Manju takes David out for lunch and learns about his life after college and his new love Deepa. She gets angry at him for not treating Deepa properly, but she also feels sorry for him and soon falls prey to his charms. Manju asks David to marry her and plans their migration to Canada. She then asks David to forget about Deepa and return her money. David then asks his sidekicks for advice. He then visits Deepa and asks for her forgiveness. Deepa gets angry with his behavior and scorns him. Wounded, David comes back to his sidekicks, who advise him to jump for Manju instead. David then goes to Manju seeking refuge.

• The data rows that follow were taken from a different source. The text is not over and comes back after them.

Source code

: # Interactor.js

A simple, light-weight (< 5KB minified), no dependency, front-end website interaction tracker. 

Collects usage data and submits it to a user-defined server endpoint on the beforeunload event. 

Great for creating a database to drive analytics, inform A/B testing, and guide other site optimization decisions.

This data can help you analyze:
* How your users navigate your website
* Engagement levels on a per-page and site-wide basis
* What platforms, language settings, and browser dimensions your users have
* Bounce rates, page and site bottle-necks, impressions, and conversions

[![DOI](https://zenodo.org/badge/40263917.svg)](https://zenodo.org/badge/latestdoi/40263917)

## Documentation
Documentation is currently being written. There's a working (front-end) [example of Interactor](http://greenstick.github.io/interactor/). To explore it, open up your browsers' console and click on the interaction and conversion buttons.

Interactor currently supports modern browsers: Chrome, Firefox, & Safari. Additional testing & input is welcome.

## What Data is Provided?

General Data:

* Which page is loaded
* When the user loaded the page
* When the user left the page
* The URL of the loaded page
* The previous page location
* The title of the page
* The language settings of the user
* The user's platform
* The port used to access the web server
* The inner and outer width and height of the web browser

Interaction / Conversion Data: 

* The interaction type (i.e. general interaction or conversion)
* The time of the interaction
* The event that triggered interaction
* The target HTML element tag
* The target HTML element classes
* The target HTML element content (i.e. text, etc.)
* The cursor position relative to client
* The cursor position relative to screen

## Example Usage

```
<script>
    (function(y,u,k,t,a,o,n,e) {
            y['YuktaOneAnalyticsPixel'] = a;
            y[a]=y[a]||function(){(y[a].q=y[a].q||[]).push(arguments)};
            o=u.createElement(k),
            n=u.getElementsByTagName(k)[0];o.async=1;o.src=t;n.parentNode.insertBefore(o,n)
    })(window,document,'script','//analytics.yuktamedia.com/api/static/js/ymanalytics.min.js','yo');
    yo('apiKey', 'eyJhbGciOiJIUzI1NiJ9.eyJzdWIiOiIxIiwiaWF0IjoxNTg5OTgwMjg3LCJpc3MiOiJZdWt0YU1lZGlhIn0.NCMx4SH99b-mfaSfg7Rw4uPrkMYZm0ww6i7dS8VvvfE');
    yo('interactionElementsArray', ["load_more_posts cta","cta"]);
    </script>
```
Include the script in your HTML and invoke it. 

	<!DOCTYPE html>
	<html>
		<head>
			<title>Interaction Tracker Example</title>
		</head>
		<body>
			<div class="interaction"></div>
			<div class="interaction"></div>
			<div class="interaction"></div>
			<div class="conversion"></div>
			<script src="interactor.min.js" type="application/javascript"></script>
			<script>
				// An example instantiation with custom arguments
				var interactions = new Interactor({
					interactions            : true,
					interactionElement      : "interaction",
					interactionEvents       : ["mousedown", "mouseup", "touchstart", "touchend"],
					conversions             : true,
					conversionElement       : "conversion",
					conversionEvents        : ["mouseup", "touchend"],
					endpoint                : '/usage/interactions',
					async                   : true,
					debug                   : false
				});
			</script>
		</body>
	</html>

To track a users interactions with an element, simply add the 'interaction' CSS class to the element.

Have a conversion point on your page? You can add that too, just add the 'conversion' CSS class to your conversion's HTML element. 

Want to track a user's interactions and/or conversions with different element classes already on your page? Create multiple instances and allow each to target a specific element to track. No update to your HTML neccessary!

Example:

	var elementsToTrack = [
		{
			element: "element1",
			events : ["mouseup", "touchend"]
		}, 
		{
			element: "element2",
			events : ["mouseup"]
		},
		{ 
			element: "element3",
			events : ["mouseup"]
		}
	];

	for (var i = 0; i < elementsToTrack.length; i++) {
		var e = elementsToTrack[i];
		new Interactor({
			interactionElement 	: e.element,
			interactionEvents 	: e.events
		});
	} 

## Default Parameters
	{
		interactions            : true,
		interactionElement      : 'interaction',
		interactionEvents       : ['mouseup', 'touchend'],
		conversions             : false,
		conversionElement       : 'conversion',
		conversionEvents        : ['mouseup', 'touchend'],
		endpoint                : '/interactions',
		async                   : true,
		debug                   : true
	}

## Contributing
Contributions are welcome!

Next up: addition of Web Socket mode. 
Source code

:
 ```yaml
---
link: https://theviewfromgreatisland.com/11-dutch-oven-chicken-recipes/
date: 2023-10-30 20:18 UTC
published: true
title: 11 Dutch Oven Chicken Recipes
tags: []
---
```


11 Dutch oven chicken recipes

Manju initially gets angry that David had not returned the check, but then suddenly declares her love for him. David and Manju stop their car in No-Man's Land and plan to go to the airport from there.

Out of nowhere, Deepa suddenly appears there on her motorcycle. She accuses David of using her just like the stepney tyre shown at the beginning. David then explains that he never used her but always thought of her as his stepping stone to success. Deepa refuses to be consoled and gives back the gold crucifix chain to David. She then leaves the place with sorrow. Manju gets angry with David again and asks him to give the chain to whoever he likes. David then puts the chain around Manju's neck. Manju takes it as the holy thaali and says that she is now all his.

David and Manju circle the car they came in three times. This scene symbolically indicates that the marriage of David and Manju has been made in heaven, as in actual marriages, marked by the circling of the holy fire thrice. The next scene shows a cargo plane taking off, presumably carrying David and Manju to Canada.

==Cast==
- Sam Anderson as David
- Jothi as Manju
- Varnika as Deepa
- Vennira Aadai Moorthy as Moneylender
- Pandu as David's friend
- Bayilvan Ranganathan as Robber
- Suruli Manohar
- LIC Narasimhan
- Kambam Arasan
- Maruthi Sriram
- Hosur Senthil

== Soundtrack ==
The music was composed by Joe Stanley.

Track listing
| No. | Title | Singer(s) | Length |
|---|---|---|---|
| 1. | "Anbe Iraivan" | Hemambika |  |
| 2. | "Nenjam Magizhum" | T. L. Thyagarajan, Praveena |  |
| 3. | "Raasathi" (duet) | T. L. Thyagarajan, Praveena |  |
| 4. | "Raasathi" (techno) |  |  |
| 5. | "Vaazhga Vaazhgave" | Praveena |  |
| 6. | "Mel Vaanil" | T. L. Thyagarajan, Hemambika |  |

==In popular culture==
The song "Raasathi" is played in the background in Goa (2010) when Ramarajan (Vaibhav) asks Vinayagam (Jai) for a towel in English.

In Thalaivaa (2013), Meera (Amala Paul) lies to Vishwa (Vijay) that she her husband is Sam Anderson. After Vishwa finds out that she isn't actually married, he calls Sam Anderson, who comes to meet them since he came to Australia for shooting. The song "Raasathi" is also featured.